I got asked this question in an interview. And I knew this question beforehands, and that it had to deal with hashtables, but never got to dig into it since I thought nobody would asked me that for a simple internship.

I didn't know how to answer, in my mind I just had a simple php script that would have looked like this:

$arr = array(-5, 5, 3, 1, 7, 8);
$target = 8;

for($i = 0; $i < sizeof($arr) - 1; $i++)
{
    for($j = $i + 1; $j < sizeof($arr); $j++)
    {
    if($arr[$i] + $arr[$j] == $target)
        echo "pair found: ${arr[i]}, ${arr[j]}";
    }    
}

But it's pretty slow, it's mathematically correct, but it's more of a CS-oriented question. How to implement that quickly for machines? The answer is hash tables. Which are implemented as arrays in PHP (well, arrays are like super hash tables) and as dictionaries in Python.
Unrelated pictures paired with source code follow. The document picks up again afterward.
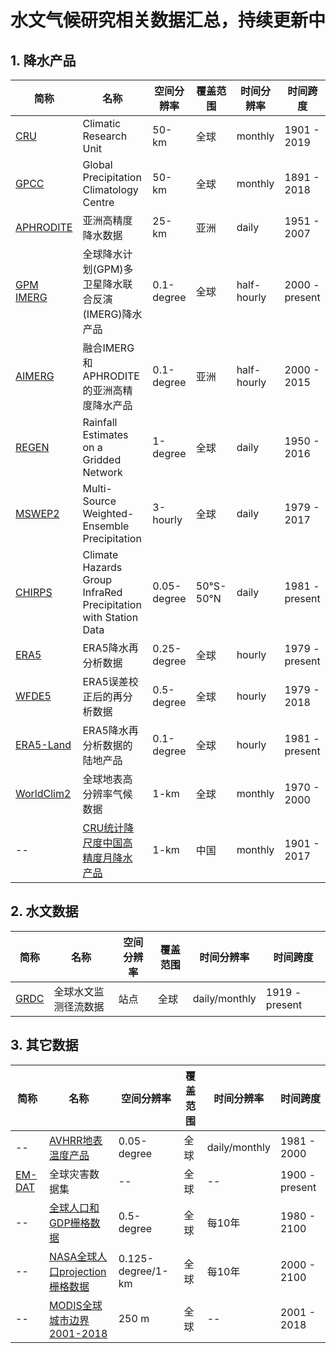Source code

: # 水文气候研究相关数据汇总，持续更新中
## 1. 降水产品
| 简称 | 名称 | 空间分辨率 | 覆盖范围 | 时间分辨率 | 时间跨度 |
| --- | --- | --- | --- | --- | --- |
| [CRU](https://crudata.uea.ac.uk/cru/data/hrg/) | Climatic Research Unit | 50-km | 全球 | monthly | 1901 - 2019 | 
| [GPCC](https://climatedataguide.ucar.edu/climate-data/gpcc-global-precipitation-climatology-centre) | Global Precipitation Climatology Centre | 50-km | 全球 | monthly | 1891 -  2018 | 
| [APHRODITE](https://climatedataguide.ucar.edu/climate-data/aphrodite-asian-precipitation-highly-resolved-observational-data-integration-towards) | 亚洲高精度降水数据 | 25-km | 亚洲 | daily | 1951 - 2007 |
| [GPM IMERG](https://disc.gsfc.nasa.gov/datasets/GPM_3IMERGHH_06/summary?keywords=imerg) | 全球降水计划(GPM)多卫星降水联合反演(IMERG)降水产品 | 0.1-degree | 全球 | half-hourly | 2000 - present |
| [AIMERG](https://essd.copernicus.org/articles/12/1525/2020/) | 融合IMERG和APHRODITE的亚洲高精度降水产品 | 0.1-degree | 亚洲 | half-hourly | 2000 - 2015 |
| [REGEN](https://hess.copernicus.org/articles/24/919/2020/#section6) | Rainfall Estimates on a Gridded Network | 1-degree | 全球 | daily | 1950 - 2016 |
| [MSWEP2](http://www.gloh2o.org/) | Multi-Source Weighted-Ensemble Precipitation | 3-hourly | 全球 | daily | 1979 - 2017 |
| [CHIRPS](https://developers.google.com/earth-engine/datasets/catalog/UCSB-CHG_CHIRPS_DAILY) | Climate Hazards Group InfraRed Precipitation with Station Data | 0.05-degree | 50°S-50°N | daily | 1981 - present |
| [ERA5](https://cds.climate.copernicus.eu/cdsapp#!/dataset/reanalysis-era5-single-levels?tab=overview) | ERA5降水再分析数据 | 0.25-degree | 全球 | hourly | 1979 - present |
| [WFDE5](https://hess.copernicus.org/articles/24/919/2020/#section6) | ERA5误差校正后的再分析数据 | 0.5-degree | 全球 | hourly | 1979 - 2018 |
| [ERA5-Land](https://hess.copernicus.org/articles/24/919/2020/#section6) | ERA5降水再分析数据的陆地产品 | 0.1-degree | 全球 | hourly | 1981 - present |
| [WorldClim2](http://www.worldclim.com/version2) | 全球地表高分辨率气候数据 | 1-km | 全球 | monthly | 1970 - 2000 |
| -- | [CRU统计降尺度中国高精度月降水产品](https://zenodo.org/record/3114194#.Xx09-jr7SUk) | 1-km | 中国 | monthly | 1901 - 2017 |
## 2. 水文数据
| 简称 | 名称 | 空间分辨率 | 覆盖范围 | 时间分辨率 | 时间跨度 |
| --- | --- | --- | --- | --- | --- |
| [GRDC](https://www.bafg.de/GRDC/EN/Home/homepage_node.html) | 全球水文监测径流数据 | 站点 | 全球 | daily/monthly | 1919 - present |
## 3. 其它数据
| 简称 | 名称 | 空间分辨率 | 覆盖范围 | 时间分辨率 | 时间跨度 |
| --- | --- | --- | --- | --- | --- |
| -- | [AVHRR地表温度产品](https://essd.copernicus.org/articles/12/3247/2020/) | 0.05-degree | 全球 | daily/monthly | 1981 - 2000 |
| [EM-DAT](https://public.emdat.be/) | 全球灾害数据集 | -- | 全球 | -- | 1900 - present |
| -- | [全球人口和GDP栅格数据](http://www.cger.nies.go.jp/gcp/population-and-gdp.html) | 0.5-degree | 全球 | 每10年 | 1980 - 2100 |
| -- | [NASA全球人口projection栅格数据](https://sedac.ciesin.columbia.edu/search/data?facets=theme%3Apopulation&title=population+base+year+and+projection) | 0.125-degree/1-km | 全球 | 每10年 | 2000 - 2100 |
| -- | [MODIS全球城市边界2001-2018](https://www.sciencedirect.com/science/article/pii/S0303243420308989?dgcid=raven_sd_via_email) | 250 m | 全球 | -- | 2001 - 2018 |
I came up with this simple example in python:

arr = (-5, 5, 3, 1, 7, 8)
target = 8

dic = {}

for i, item in enumerate(arr):
    dic[item] = i

    if dic.has_key(target - item) and dic[target - item] != i:
        print item, (target - item)
  1. iterate the list
  2. assign the hash of the value to the index of the value in the array
  3. to avoid finding a pair twice, we do this in the same for loop:
    we do the difference of the target sum and the number we're on, we hash it, if we find that in the hash table that's good!
  4. but it could also be the number itself, so we check for its index, and it has to be different than its own index.

VoilĂ ! We avoid the n-1! additions and comparisons of the first idea with hash tables (I actually have no idea how fast they are but since most things use hash tables in IT, I guess that it is pretty fast).